[PROVIDED MATERIAL]

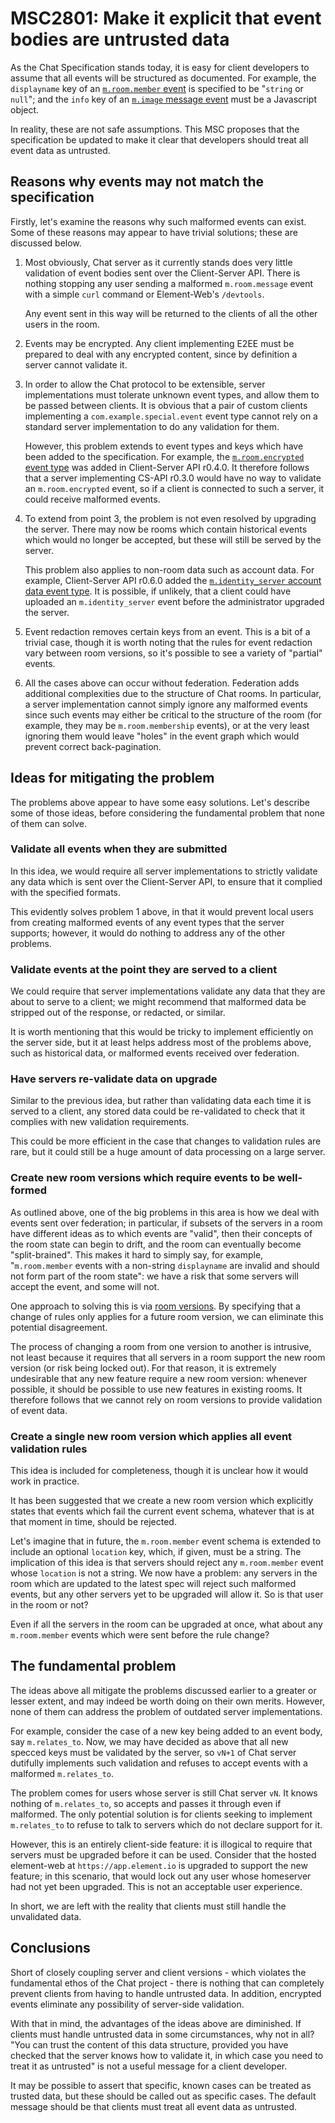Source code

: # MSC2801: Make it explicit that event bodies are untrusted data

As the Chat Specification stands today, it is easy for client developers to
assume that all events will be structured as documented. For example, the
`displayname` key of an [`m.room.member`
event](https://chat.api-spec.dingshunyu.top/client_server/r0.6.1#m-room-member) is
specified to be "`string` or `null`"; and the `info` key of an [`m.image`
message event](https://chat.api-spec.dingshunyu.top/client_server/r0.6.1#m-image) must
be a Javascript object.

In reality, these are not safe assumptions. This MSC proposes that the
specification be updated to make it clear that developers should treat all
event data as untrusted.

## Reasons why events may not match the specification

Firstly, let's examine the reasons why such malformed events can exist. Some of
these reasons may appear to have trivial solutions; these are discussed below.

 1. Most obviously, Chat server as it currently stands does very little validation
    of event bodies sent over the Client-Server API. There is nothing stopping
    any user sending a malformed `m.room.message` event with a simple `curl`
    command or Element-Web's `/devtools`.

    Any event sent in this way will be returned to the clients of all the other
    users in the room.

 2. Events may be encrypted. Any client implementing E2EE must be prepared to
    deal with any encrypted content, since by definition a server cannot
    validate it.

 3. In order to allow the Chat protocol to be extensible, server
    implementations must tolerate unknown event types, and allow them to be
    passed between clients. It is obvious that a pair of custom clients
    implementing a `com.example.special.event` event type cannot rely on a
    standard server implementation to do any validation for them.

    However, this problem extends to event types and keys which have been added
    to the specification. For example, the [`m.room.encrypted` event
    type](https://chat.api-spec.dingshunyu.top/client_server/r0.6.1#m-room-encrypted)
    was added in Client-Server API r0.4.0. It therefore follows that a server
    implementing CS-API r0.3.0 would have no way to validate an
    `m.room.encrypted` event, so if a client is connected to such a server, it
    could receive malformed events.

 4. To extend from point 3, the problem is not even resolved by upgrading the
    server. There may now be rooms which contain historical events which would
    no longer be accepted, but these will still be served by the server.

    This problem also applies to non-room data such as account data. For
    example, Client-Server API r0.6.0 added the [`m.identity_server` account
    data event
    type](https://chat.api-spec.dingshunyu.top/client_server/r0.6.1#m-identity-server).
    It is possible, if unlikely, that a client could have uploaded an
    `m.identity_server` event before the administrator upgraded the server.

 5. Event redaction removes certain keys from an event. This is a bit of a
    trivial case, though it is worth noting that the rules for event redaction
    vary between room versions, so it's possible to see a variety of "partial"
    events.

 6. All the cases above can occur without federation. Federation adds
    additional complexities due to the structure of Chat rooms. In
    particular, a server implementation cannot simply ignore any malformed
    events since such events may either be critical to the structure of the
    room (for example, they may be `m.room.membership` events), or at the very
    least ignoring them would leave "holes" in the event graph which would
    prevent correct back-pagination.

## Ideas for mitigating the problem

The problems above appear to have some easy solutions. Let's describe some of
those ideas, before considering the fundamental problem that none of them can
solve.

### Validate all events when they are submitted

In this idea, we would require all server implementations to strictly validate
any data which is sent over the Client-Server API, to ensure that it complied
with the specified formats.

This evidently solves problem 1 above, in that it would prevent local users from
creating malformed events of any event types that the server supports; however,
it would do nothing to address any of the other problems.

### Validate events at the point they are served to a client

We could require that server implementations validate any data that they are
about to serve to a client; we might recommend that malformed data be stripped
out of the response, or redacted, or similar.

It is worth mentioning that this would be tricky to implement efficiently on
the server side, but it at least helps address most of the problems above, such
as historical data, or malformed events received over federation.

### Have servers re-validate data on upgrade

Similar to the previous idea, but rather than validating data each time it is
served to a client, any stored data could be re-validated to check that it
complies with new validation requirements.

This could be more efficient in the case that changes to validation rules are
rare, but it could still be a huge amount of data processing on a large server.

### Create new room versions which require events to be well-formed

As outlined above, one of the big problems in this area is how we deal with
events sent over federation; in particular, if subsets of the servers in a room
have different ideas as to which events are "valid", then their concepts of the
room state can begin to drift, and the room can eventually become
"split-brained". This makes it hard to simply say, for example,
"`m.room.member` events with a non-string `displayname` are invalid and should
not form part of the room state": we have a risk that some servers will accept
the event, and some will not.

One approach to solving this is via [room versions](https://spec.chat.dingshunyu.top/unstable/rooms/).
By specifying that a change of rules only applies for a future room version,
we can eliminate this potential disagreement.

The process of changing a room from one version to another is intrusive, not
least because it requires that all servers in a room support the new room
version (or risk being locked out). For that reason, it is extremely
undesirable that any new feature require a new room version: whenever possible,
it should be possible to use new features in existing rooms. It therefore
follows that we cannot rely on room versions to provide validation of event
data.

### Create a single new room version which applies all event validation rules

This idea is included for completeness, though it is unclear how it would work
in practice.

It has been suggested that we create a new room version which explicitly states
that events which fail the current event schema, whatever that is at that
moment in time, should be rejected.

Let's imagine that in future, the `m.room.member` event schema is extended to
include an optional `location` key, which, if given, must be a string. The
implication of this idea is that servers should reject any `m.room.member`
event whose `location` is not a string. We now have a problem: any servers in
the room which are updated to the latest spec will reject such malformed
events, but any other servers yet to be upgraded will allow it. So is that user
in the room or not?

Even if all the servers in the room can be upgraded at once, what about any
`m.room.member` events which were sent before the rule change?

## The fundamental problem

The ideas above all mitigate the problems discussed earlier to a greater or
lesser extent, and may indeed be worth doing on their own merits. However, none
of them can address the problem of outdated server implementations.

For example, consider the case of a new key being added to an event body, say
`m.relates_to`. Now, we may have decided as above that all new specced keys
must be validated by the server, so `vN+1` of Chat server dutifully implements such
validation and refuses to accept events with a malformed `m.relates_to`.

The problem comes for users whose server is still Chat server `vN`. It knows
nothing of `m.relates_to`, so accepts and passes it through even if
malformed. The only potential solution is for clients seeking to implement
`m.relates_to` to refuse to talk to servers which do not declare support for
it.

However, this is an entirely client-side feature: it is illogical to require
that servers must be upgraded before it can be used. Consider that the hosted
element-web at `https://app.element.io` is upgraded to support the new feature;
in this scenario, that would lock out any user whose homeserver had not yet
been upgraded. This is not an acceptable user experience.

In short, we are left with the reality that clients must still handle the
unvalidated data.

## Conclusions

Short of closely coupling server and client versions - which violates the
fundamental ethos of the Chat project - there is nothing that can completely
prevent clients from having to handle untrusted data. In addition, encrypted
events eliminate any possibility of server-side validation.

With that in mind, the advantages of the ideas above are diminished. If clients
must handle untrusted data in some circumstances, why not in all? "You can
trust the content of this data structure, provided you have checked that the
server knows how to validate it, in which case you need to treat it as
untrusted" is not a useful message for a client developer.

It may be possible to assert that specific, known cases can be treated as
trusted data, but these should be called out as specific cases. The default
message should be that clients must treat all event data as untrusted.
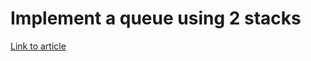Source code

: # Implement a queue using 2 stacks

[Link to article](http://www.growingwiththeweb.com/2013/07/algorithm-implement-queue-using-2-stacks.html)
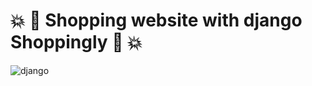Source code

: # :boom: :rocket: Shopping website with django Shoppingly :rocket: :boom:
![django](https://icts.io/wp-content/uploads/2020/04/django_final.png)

* * *

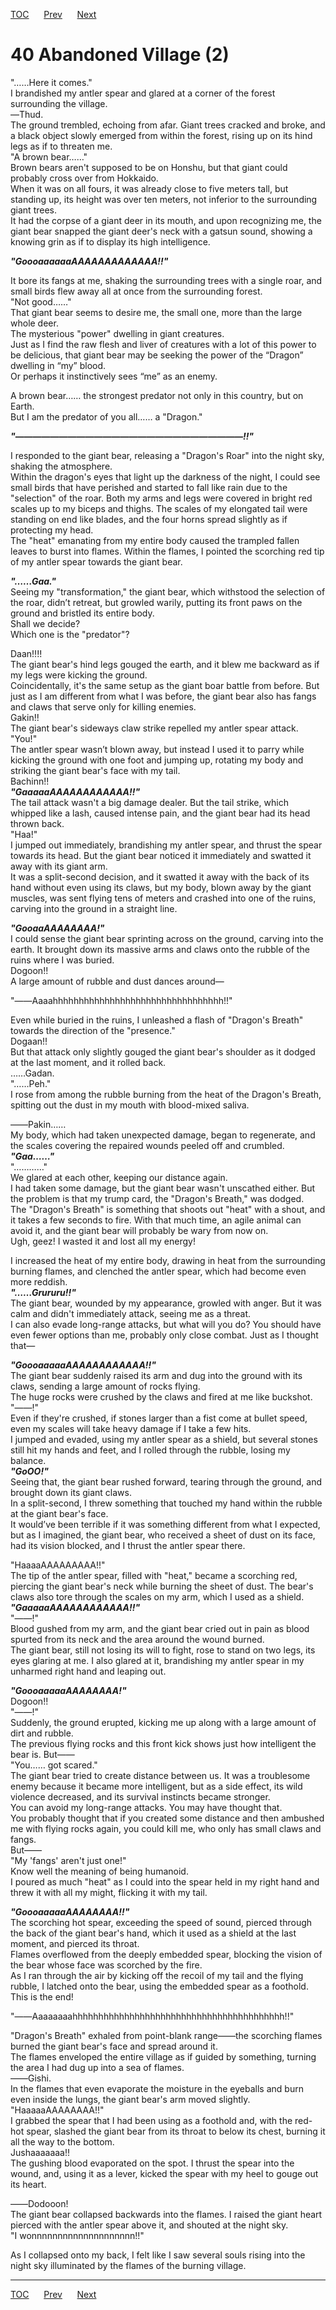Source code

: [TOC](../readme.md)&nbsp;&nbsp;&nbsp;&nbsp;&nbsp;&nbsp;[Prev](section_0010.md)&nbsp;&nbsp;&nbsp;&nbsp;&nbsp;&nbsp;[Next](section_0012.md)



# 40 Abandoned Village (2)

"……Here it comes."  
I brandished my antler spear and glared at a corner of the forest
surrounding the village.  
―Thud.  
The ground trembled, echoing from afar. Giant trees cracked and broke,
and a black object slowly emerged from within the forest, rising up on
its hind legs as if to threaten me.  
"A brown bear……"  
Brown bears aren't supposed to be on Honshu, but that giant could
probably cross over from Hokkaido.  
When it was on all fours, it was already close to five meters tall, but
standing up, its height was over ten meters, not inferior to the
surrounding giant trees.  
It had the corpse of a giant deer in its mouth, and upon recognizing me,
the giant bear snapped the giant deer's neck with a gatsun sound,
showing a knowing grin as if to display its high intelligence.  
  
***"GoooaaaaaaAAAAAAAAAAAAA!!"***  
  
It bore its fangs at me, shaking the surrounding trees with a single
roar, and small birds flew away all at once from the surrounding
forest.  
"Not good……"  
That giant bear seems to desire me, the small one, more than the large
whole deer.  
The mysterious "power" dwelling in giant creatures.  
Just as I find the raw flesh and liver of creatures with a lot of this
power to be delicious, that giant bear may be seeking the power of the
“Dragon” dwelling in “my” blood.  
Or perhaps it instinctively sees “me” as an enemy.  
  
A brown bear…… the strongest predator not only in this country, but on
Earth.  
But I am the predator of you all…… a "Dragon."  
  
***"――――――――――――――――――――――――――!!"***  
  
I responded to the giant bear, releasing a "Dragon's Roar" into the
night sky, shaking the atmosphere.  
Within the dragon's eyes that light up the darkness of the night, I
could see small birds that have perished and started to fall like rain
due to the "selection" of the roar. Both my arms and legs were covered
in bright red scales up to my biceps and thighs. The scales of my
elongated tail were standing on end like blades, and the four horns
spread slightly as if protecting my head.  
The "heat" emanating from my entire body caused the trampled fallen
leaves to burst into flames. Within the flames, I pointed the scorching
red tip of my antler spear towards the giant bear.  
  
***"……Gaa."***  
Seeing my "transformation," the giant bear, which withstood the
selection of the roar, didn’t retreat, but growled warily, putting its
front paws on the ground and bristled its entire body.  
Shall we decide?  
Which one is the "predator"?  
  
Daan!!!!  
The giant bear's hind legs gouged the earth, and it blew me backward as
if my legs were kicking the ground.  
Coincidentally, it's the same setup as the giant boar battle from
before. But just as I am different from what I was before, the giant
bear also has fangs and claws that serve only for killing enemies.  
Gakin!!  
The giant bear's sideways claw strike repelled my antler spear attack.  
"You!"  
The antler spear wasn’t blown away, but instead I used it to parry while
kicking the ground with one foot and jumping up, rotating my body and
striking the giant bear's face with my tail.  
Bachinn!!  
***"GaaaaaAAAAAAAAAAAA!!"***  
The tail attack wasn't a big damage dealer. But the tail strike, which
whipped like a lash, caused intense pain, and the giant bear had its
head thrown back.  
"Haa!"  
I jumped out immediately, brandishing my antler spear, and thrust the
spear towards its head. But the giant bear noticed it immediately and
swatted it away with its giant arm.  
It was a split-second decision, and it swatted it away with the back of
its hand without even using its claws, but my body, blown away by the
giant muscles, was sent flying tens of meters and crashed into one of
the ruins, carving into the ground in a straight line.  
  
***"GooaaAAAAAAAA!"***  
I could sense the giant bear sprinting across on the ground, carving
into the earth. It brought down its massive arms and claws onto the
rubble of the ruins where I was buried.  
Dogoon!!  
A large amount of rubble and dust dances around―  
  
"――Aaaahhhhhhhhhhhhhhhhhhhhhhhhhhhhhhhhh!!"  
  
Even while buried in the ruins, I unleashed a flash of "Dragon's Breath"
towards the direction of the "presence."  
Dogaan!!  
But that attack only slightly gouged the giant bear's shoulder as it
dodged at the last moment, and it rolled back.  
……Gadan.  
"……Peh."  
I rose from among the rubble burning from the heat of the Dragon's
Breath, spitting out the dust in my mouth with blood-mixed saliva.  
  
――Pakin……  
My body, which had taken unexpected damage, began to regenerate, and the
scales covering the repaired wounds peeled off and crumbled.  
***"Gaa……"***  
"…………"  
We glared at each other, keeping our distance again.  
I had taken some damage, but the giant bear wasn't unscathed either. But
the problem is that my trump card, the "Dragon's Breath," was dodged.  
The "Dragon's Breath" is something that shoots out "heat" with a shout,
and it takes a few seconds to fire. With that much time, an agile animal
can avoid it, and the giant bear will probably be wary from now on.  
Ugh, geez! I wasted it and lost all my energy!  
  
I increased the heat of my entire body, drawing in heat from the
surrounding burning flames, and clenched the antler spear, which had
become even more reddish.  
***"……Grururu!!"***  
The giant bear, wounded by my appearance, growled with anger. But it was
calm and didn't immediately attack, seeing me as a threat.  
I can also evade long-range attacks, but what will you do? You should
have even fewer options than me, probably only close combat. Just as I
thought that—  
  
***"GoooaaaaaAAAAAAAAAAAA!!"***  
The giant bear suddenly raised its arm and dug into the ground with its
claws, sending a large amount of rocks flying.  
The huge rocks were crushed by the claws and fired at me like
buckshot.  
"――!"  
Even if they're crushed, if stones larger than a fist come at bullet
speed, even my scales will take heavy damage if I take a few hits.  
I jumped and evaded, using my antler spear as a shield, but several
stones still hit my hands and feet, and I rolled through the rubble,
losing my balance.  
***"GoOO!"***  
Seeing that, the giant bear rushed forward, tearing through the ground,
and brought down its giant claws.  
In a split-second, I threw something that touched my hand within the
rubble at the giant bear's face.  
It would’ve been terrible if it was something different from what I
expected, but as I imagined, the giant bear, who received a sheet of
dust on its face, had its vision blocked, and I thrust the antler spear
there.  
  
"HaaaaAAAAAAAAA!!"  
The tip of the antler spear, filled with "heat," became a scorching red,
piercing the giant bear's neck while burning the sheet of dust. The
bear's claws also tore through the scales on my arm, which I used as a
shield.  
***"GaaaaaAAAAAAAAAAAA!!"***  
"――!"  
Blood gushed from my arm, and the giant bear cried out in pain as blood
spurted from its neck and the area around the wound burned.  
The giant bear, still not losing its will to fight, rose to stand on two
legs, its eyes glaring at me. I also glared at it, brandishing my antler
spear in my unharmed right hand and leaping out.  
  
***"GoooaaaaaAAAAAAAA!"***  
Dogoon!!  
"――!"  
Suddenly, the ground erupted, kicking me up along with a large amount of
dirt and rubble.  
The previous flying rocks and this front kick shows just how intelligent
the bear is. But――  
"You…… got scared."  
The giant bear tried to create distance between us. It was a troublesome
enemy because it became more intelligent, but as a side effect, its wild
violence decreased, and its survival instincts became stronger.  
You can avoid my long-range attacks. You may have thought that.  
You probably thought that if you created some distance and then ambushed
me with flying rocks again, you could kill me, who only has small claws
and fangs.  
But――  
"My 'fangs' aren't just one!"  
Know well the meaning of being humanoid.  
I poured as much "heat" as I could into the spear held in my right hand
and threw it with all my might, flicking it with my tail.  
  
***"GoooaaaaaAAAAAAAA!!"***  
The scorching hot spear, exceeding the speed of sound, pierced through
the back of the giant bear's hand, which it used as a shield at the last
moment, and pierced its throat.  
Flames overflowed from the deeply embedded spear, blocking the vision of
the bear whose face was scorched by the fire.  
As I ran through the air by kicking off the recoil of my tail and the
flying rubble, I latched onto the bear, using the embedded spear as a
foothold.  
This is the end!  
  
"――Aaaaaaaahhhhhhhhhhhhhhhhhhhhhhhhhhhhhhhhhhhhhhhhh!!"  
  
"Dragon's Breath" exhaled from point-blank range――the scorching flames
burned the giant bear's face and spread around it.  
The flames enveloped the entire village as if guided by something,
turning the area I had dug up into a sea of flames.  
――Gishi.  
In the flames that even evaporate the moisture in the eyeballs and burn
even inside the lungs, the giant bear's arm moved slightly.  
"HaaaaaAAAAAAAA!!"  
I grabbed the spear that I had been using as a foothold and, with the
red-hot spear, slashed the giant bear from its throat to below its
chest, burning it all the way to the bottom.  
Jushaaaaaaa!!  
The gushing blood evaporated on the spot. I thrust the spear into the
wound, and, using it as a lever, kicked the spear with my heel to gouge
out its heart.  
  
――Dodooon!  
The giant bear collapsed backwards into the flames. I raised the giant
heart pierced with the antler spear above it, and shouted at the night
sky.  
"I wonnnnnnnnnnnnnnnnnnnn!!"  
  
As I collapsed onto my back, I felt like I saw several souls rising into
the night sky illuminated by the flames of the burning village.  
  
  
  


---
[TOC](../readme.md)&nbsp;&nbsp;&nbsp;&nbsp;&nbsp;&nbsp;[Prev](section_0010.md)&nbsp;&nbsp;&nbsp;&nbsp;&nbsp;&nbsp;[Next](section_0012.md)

--

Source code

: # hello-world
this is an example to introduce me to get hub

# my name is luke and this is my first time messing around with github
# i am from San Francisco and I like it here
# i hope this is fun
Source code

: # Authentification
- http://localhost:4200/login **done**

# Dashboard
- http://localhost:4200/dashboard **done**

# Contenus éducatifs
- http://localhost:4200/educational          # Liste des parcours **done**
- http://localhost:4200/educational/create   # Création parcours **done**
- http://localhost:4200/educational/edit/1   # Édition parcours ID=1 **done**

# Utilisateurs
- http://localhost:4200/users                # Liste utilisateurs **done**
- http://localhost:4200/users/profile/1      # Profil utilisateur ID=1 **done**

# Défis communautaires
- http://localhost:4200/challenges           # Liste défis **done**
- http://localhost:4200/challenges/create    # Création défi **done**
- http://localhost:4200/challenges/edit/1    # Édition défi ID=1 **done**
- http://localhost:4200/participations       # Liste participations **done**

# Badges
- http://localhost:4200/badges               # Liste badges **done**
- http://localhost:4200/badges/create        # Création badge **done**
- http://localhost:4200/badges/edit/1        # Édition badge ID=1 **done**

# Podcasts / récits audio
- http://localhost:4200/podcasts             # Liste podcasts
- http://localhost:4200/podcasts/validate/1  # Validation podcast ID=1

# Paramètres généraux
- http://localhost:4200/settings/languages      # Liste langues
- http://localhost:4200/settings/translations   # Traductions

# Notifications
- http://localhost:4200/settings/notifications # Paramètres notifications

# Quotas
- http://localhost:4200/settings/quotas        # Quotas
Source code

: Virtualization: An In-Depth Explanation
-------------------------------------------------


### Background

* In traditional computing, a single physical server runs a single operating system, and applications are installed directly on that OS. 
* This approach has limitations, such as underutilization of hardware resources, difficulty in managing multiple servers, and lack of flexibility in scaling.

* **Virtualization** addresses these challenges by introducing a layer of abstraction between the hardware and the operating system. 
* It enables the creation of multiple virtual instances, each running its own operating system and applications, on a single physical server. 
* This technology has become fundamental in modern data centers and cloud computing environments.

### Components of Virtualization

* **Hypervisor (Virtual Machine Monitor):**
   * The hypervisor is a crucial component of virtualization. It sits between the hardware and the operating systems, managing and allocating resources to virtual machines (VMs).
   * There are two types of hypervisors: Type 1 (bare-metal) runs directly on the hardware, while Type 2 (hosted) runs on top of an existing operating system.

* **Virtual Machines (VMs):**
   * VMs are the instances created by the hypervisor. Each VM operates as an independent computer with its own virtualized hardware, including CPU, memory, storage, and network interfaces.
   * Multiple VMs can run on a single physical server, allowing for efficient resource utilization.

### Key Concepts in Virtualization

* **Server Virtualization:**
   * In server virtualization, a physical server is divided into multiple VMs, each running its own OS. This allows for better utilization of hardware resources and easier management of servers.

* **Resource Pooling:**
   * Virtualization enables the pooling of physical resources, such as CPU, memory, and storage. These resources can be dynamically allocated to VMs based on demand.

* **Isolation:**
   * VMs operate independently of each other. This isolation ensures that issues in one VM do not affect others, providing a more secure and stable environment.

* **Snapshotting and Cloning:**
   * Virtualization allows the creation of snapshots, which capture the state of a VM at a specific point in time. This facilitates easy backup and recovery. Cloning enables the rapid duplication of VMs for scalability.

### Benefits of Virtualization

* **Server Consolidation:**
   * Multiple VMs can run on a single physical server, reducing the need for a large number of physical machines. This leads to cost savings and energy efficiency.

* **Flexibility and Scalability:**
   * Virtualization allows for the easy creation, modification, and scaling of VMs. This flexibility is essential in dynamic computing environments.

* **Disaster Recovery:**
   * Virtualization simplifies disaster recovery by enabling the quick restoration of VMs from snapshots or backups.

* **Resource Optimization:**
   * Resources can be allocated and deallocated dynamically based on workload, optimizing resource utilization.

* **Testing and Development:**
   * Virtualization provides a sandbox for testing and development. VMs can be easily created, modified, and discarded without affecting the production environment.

[WHAT IS EXPECTED]
From the data above, reproduce word for word the lines running from the line with "are untrusted data" to the line with "any user sending", ends included.

[SOLUTION TO THIS PROBLEM]
: # MSC2801: Make it explicit that event bodies are untrusted data

As the Chat Specification stands today, it is easy for client developers to
assume that all events will be structured as documented. For example, the
`displayname` key of an [`m.room.member`
event](https://chat.api-spec.dingshunyu.top/client_server/r0.6.1#m-room-member) is
specified to be "`string` or `null`"; and the `info` key of an [`m.image`
message event](https://chat.api-spec.dingshunyu.top/client_server/r0.6.1#m-image) must
be a Javascript object.

In reality, these are not safe assumptions. This MSC proposes that the
specification be updated to make it clear that developers should treat all
event data as untrusted.

## Reasons why events may not match the specification

Firstly, let's examine the reasons why such malformed events can exist. Some of
these reasons may appear to have trivial solutions; these are discussed below.

 1. Most obviously, Chat server as it currently stands does very little validation
    of event bodies sent over the Client-Server API. There is nothing stopping
    any user sending a malformed `m.room.message` event with a simple `curl`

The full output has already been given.